A new paper by three Italian professors finds that freezes in government spending in response to public corruption do have a significant impact. For every $1 the government doesn’t spend, economic activity shrinks by as much as $2.

The paper was brought to my attention by Greg Ip of The Economist, who says it provides evidence that government spending can stimulate growth. Of course, it only demonstrates directly that cutting government spending can reduce economic activity. But happily, that point is more relevant to this political moment, as Democrats and Republicans decide just how much to cut federal spending.

(Mr. Ip, in turn, referred readers to a post by Olaf Storbeck, an economics reporter for the German newspaper Handelsblatt.
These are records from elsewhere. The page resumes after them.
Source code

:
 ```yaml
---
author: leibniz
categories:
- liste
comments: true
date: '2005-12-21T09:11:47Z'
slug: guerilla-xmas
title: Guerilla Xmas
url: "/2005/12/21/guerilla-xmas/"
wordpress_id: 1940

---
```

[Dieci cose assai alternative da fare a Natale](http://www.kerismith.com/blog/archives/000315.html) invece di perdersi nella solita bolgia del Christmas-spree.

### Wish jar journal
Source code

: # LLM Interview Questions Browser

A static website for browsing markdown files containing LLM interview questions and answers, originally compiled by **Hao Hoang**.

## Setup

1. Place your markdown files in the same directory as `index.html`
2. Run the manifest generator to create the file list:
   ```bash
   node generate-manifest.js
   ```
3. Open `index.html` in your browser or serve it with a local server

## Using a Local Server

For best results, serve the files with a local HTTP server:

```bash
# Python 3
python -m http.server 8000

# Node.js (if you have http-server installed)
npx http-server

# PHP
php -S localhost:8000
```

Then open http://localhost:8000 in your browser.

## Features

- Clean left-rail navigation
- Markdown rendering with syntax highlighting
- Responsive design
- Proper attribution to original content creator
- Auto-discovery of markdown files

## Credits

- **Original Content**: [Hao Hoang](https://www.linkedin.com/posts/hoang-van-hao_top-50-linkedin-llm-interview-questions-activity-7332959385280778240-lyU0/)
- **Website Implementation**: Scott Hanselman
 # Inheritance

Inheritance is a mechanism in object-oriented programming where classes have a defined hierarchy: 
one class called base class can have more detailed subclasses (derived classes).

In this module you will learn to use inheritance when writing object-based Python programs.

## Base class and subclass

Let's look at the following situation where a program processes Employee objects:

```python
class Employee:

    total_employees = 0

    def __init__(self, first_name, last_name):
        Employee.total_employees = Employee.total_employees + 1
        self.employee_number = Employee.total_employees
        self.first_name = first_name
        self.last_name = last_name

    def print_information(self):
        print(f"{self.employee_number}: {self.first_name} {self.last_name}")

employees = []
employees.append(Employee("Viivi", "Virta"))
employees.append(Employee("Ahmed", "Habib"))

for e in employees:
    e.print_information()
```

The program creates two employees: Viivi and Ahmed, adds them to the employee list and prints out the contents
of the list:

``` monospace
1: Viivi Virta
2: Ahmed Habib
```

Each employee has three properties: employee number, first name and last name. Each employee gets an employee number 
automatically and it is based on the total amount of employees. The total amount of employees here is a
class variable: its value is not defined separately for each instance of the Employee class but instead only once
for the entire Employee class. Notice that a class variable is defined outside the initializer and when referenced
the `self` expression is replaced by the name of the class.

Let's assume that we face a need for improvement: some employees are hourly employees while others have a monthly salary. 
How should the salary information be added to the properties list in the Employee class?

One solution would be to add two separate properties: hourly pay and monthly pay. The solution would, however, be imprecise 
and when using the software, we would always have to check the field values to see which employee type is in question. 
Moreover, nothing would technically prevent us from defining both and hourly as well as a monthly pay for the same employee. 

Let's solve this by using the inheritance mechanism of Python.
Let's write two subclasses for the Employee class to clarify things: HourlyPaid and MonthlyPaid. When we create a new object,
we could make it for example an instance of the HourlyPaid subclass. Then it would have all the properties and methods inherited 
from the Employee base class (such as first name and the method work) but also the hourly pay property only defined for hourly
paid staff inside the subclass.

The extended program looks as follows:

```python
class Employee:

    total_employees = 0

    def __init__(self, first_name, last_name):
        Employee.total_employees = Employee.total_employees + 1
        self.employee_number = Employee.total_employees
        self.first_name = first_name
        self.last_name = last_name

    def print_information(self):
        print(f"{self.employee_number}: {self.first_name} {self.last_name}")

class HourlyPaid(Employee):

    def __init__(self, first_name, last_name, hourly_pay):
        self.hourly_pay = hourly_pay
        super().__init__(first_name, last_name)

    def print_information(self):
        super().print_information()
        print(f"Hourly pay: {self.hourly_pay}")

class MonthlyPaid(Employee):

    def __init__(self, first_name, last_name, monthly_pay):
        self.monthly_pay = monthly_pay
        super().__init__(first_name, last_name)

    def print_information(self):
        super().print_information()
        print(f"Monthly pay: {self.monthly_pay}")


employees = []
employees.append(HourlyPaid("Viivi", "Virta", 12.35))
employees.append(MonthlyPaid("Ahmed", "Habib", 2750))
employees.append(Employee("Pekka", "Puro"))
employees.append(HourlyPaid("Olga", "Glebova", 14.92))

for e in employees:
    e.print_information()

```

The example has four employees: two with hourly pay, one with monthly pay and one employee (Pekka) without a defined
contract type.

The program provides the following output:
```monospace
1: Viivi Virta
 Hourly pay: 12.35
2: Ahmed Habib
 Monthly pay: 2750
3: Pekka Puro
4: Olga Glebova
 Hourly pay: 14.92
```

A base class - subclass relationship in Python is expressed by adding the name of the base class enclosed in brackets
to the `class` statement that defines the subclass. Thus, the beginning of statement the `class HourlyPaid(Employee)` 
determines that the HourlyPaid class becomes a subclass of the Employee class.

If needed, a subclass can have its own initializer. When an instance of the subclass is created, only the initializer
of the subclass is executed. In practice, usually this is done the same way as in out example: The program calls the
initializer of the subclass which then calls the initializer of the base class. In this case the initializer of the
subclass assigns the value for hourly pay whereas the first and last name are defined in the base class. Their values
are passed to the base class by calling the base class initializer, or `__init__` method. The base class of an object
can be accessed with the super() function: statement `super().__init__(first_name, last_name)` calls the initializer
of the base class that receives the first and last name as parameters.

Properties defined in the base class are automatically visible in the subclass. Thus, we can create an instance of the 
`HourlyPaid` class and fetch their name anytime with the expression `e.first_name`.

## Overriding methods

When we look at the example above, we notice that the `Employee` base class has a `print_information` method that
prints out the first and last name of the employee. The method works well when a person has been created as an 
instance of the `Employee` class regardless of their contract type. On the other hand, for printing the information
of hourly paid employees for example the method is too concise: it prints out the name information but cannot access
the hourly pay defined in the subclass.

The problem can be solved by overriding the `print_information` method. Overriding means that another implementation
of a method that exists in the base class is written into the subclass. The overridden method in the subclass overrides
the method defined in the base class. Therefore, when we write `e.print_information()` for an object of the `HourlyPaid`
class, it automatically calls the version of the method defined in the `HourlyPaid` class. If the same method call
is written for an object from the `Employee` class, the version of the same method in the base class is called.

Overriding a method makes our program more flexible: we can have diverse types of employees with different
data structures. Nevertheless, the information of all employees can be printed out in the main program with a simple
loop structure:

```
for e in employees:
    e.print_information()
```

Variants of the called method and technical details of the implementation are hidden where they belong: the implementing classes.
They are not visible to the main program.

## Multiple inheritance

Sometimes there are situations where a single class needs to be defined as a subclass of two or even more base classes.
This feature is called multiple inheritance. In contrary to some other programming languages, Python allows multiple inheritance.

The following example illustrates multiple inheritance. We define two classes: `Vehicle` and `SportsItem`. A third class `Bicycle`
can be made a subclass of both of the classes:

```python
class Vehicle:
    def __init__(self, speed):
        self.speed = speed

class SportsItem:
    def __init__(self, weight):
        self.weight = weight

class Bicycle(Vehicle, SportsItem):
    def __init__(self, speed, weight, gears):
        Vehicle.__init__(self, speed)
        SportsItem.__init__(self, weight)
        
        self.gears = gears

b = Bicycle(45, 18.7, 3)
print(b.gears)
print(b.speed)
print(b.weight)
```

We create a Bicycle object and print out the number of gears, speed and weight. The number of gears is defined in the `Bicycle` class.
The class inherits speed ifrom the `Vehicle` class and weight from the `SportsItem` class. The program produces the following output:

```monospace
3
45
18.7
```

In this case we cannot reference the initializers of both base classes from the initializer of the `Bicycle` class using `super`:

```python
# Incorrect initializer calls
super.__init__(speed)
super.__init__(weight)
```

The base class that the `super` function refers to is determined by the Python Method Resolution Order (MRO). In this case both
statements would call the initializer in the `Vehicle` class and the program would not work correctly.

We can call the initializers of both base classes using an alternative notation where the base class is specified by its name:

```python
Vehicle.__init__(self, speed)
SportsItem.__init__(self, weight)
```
The post is in English, and provides an excellent account of related research on the subject.)

The Italian economists saw an opportunity in a 1991 law that allows the Italian government to replace local governments suspected of corruption with appointed officials, and to freeze spending on public works projects while authorities look for evidence of Mafia involvement.

“Because of the sheer size of public works projects under the control of local administrations, these have become an extraordinarily lucrative business for the Mafia,” write Antonio Acconcia and Saverio Simonelli, professors at the University of Naples, and Giancarlo Corsetti, a professor at Cambridge University.
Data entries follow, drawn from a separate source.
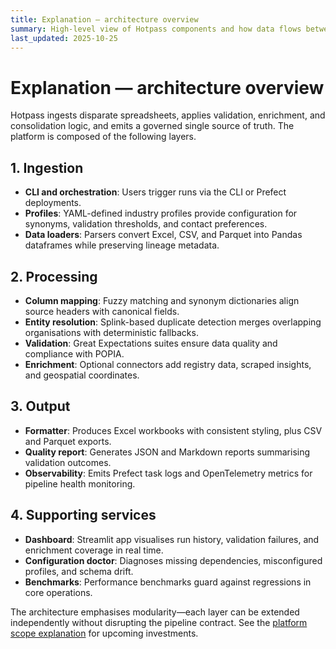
```yaml
---
title: Explanation — architecture overview
summary: High-level view of Hotpass components and how data flows between them.
last_updated: 2025-10-25
---
```


# Explanation — architecture overview

Hotpass ingests disparate spreadsheets, applies validation, enrichment, and consolidation logic, and emits a governed single source of truth. The platform is composed of the following layers.

## 1. Ingestion

- **CLI and orchestration**: Users trigger runs via the CLI or Prefect deployments.
- **Profiles**: YAML-defined industry profiles provide configuration for synonyms, validation thresholds, and contact preferences.
- **Data loaders**: Parsers convert Excel, CSV, and Parquet into Pandas dataframes while preserving lineage metadata.

## 2. Processing

- **Column mapping**: Fuzzy matching and synonym dictionaries align source headers with canonical fields.
- **Entity resolution**: Splink-based duplicate detection merges overlapping organisations with deterministic fallbacks.
- **Validation**: Great Expectations suites ensure data quality and compliance with POPIA.
- **Enrichment**: Optional connectors add registry data, scraped insights, and geospatial coordinates.

## 3. Output

- **Formatter**: Produces Excel workbooks with consistent styling, plus CSV and Parquet exports.
- **Quality report**: Generates JSON and Markdown reports summarising validation outcomes.
- **Observability**: Emits Prefect task logs and OpenTelemetry metrics for pipeline health monitoring.

## 4. Supporting services

- **Dashboard**: Streamlit app visualises run history, validation failures, and enrichment coverage in real time.
- **Configuration doctor**: Diagnoses missing dependencies, misconfigured profiles, and schema drift.
- **Benchmarks**: Performance benchmarks guard against regressions in core operations.

The architecture emphasises modularity—each layer can be extended independently without disrupting the pipeline contract. See the [platform scope explanation](./platform-scope.md) for upcoming investments.
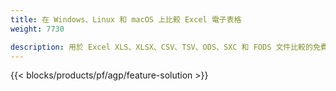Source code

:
 ```yaml
---
title: 在 Windows、Linux 和 macOS 上比較 Excel 電子表格 
weight: 7730

description: 用於 Excel XLS、XLSX、CSV、TSV、ODS、SXC 和 FODS 文件比較的免費應用程序和 API
---
```

{{< blocks/products/pf/agp/feature-solution >}} 

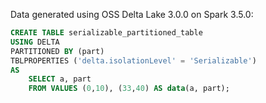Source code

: Data generated using OSS Delta Lake 3.0.0 on Spark 3.5.0:


```sql
CREATE TABLE serializable_partitioned_table 
USING DELTA
PARTITIONED BY (part)
TBLPROPERTIES ('delta.isolationLevel' = 'Serializable') 
AS 
    SELECT a, part 
    FROM VALUES (0,10), (33,40) AS data(a, part);
```
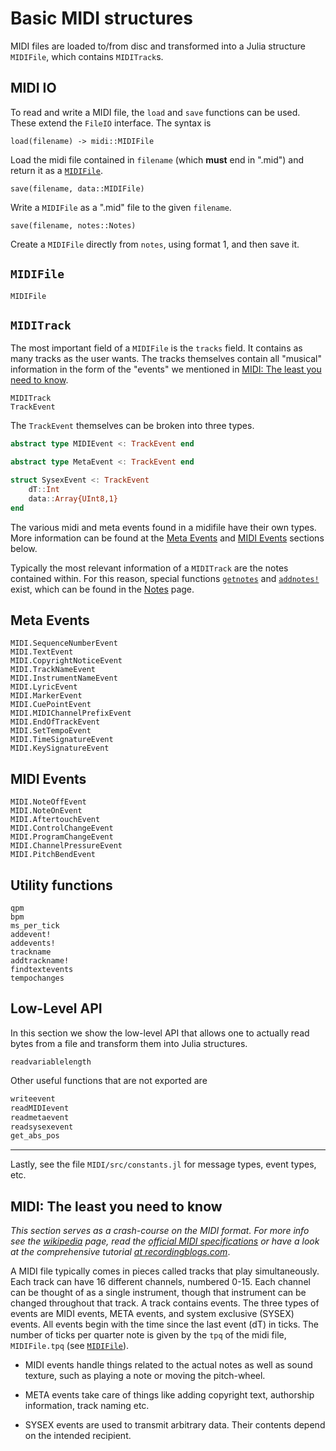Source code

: # Basic MIDI structures
MIDI files are loaded to/from disc and transformed into a Julia structure `MIDIFile`, which contains `MIDITrack`s.


## MIDI IO
To read and write a MIDI file, the `load` and `save` functions can be used. These extend the `FileIO` interface. The syntax is

    load(filename) -> midi::MIDIFile

Load the midi file contained in `filename` (which **must** end in ".mid") and return
it as a [`MIDIFile`](@ref).

    save(filename, data::MIDIFile)

Write a `MIDIFile` as a ".mid" file to the given `filename`.

    save(filename, notes::Notes)

Create a `MIDIFile` directly from `notes`, using format 1, and then save it.

## `MIDIFile`
```@docs
MIDIFile
```

## `MIDITrack`
The most important field of a `MIDIFile` is the `tracks` field. It contains as
many tracks as the user wants. The tracks themselves contain all "musical" information
in the form of the "events" we mentioned in [MIDI: The least you need to know](@ref).
```@docs
MIDITrack
TrackEvent
```

The `TrackEvent` themselves can be broken into three types.
```julia
abstract type MIDIEvent <: TrackEvent end

abstract type MetaEvent <: TrackEvent end

struct SysexEvent <: TrackEvent
    dT::Int
    data::Array{UInt8,1}
end
```

The various midi and meta events found in a midifile have their own types. More information can be found at the [Meta Events](@ref) and [MIDI Events](@ref) sections below.  

Typically the most relevant information of a `MIDITrack` are the notes contained within.
For this reason, special functions [`getnotes`](@ref) and [`addnotes!`](@ref) exist, which can be found in the [Notes](@ref) page.

## Meta Events
```
MIDI.SequenceNumberEvent
MIDI.TextEvent
MIDI.CopyrightNoticeEvent
MIDI.TrackNameEvent
MIDI.InstrumentNameEvent
MIDI.LyricEvent
MIDI.MarkerEvent
MIDI.CuePointEvent
MIDI.MIDIChannelPrefixEvent
MIDI.EndOfTrackEvent
MIDI.SetTempoEvent
MIDI.TimeSignatureEvent
MIDI.KeySignatureEvent
```

## MIDI Events
```
MIDI.NoteOffEvent
MIDI.NoteOnEvent
MIDI.AftertouchEvent
MIDI.ControlChangeEvent
MIDI.ProgramChangeEvent
MIDI.ChannelPressureEvent
MIDI.PitchBendEvent
```

## Utility functions
```@docs
qpm
bpm
ms_per_tick
addevent!
addevents!
trackname
addtrackname!
findtextevents
tempochanges
```


## Low-Level API
In this section we show the low-level API that allows one to actually read
bytes from a file and transform them into Julia structures.

```@docs
readvariablelength
```
Other useful functions that are not exported are
```julia
writeevent
readMIDIevent
readmetaevent
readsysexevent
get_abs_pos
```

---

Lastly, see the file `MIDI/src/constants.jl` for message types, event types, etc.

## MIDI: The least you need to know
*This section serves as a crash-course on the MIDI format. For more info
see the [wikipedia](https://en.wikipedia.org/wiki/MIDI) page,
read the [official MIDI specifications](https://www.midi.org/specifications) or
have a look at the comprehensive tutorial [at recordingblogs.com](http://www.recordingblogs.com/wiki/musical-instrument-digital-interface-midi)*.

A MIDI file typically comes in pieces called tracks that play simultaneously. Each track can have 16 different channels, numbered 0-15. Each channel can be thought of as a single instrument, though that instrument can be changed throughout that track. A track contains events. The three types of events are MIDI events, META events, and system exclusive (SYSEX) events.
All events begin with the time since the last event (dT) in ticks. The number of ticks per quarter note is given by the `tpq` of the midi file, `MIDIFile.tpq` (see [`MIDIFile`](@ref)).

* MIDI events handle things related to the actual notes as well as sound texture, such as playing a note or moving the pitch-wheel.

* META events take care of things like adding copyright text, authorship information,
  track naming etc.

* SYSEX events are used to transmit arbitrary data. Their contents depend on the intended recipient.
The large scale of the projects also means the resulting disruptions are significant. Italy has ejected and replaced 172 local governments as of 2008, creating a large set of experiments on what happens when public spending stops suddenly.

The result, according to the new paper, is a broader decline in spending.

The conclusion that such cuts have consequences is not consistent with a prominent piece of economic theory holding that changes in public spending will be mirrored by changes in private spending, with no net impact. It’s a good bet that proponents will find faults with the new paper, as they have with similar research. Indeed, the authors acknowledge their own statistical tests could not exclude the possibility there was no impact.

They also acknowledge the possibility that any drop in economic activity might be caused by political disruption rather than the loss of government spending.

For example, as the authors note, “The Mafia may relocate some of its business for fear that the whole area will be subject to intense police investigation.”